And that's really all it means. If people like myself who are creators but who don't particularly make things which are likely to be runaway popular get rewarded, that's a pleasant accident. It means that some people probably lost their bet on me and my work.
Worse, it means that if they did vote my stuff up with the intention of me being rewarded for providing them something that they liked – the mechanics of the game say that they're playing it wrong. That's not how to get maximum reward out of the system.
From my perspective, that's very sad.
Maybe I spend a lot more time thinking about how to create sets of rules that people want to play with, but it certainly not incomprehensible to me that a set of mechanics could be put together which incentivizes an individual engaging with the platform in ways that rewards them with things other than bigger numbers that they want. To do that, it takes an effort to understand what else they might want.
The current population of Steemit? Most of them just want bigger numbers. And that's all.
It's no great mystery.
It is quite sad.
I think you've got some decent objections. Maybe you should write it up as a post on its own?
I think bots are a fact of life. Perhaps so much so that they ought to just be built-in to the system and integrated. No matter what algorithm you can come up with, someone will find a way to game it. The only way to win is not to play.

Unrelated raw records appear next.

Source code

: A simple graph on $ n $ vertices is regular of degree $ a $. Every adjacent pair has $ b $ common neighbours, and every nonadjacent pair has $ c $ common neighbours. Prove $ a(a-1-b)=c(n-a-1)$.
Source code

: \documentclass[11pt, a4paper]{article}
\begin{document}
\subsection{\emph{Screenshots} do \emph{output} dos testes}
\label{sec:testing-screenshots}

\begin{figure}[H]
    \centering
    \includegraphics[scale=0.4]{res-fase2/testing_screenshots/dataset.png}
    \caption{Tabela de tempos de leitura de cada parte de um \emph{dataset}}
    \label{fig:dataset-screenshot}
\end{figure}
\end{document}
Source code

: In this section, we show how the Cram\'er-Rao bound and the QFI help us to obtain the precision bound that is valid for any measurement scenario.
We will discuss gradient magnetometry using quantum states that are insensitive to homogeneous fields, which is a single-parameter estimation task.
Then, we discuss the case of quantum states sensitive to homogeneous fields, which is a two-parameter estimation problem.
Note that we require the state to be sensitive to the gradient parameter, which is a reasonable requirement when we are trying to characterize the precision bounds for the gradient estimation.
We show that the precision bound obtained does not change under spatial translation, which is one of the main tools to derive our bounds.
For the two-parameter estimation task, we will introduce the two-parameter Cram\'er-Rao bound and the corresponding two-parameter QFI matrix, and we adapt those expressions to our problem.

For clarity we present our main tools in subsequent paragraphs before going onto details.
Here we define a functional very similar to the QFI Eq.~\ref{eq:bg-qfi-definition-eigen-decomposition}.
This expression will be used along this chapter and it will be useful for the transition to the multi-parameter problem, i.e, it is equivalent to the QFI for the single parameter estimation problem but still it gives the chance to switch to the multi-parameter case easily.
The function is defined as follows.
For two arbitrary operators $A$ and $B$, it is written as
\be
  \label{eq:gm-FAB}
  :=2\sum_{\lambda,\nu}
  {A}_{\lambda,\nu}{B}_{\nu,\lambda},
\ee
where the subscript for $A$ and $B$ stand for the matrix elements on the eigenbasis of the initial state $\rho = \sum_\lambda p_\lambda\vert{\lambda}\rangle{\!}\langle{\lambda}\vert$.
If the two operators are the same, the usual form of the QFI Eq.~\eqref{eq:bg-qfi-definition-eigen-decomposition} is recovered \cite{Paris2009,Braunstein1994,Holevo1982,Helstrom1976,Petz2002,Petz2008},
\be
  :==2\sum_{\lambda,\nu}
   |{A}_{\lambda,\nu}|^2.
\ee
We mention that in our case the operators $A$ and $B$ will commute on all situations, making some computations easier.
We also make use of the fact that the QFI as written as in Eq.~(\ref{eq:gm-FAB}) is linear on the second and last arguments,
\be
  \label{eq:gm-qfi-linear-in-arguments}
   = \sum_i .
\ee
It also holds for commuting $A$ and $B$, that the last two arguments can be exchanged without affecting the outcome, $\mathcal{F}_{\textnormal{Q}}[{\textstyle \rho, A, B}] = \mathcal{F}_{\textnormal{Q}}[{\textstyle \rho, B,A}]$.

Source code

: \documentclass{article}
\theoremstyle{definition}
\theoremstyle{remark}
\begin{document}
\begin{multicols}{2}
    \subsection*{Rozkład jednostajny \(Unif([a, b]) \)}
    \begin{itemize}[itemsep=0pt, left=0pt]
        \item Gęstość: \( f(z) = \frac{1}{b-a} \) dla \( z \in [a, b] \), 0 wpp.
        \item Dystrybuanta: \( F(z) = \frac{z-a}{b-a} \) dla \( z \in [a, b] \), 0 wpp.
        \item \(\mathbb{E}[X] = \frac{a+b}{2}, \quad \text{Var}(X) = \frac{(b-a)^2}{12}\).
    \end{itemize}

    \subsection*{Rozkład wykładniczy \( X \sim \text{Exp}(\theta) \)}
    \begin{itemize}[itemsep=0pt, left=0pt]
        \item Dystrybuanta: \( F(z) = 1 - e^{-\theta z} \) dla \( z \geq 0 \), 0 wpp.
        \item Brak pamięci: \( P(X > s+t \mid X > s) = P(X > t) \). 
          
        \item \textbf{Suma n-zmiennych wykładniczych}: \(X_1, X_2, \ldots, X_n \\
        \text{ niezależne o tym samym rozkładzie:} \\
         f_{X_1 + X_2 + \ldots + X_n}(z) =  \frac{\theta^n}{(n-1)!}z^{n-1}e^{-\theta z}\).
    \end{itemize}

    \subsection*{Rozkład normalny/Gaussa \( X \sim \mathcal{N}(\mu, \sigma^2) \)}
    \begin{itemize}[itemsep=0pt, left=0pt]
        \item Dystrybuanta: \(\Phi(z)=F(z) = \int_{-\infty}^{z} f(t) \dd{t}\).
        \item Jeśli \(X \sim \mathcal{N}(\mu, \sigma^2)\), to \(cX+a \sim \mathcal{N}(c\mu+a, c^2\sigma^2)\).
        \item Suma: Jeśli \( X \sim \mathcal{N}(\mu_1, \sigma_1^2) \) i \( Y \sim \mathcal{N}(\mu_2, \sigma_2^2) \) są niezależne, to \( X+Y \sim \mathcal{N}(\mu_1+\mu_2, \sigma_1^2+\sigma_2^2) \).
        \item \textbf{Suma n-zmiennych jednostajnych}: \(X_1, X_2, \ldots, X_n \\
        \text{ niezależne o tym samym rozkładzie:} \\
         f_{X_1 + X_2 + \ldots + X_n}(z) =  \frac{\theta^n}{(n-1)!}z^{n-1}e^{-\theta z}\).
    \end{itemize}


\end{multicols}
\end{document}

The way bots work is that they auto-upvote posts after 'x' delay from authors x, y, and z. (There may be other ways, but those are the ones I know about). What if you just say "the people I follow automatically get upvoted?" I dunno, maybe that makes the world worse.
The thing that worries me is that the number of ways to maliciously game curation awards is high, and the number of ways to do it relatively trivially is still pretty high.
I don't know the solutions for that, but you've definitely started me thinking.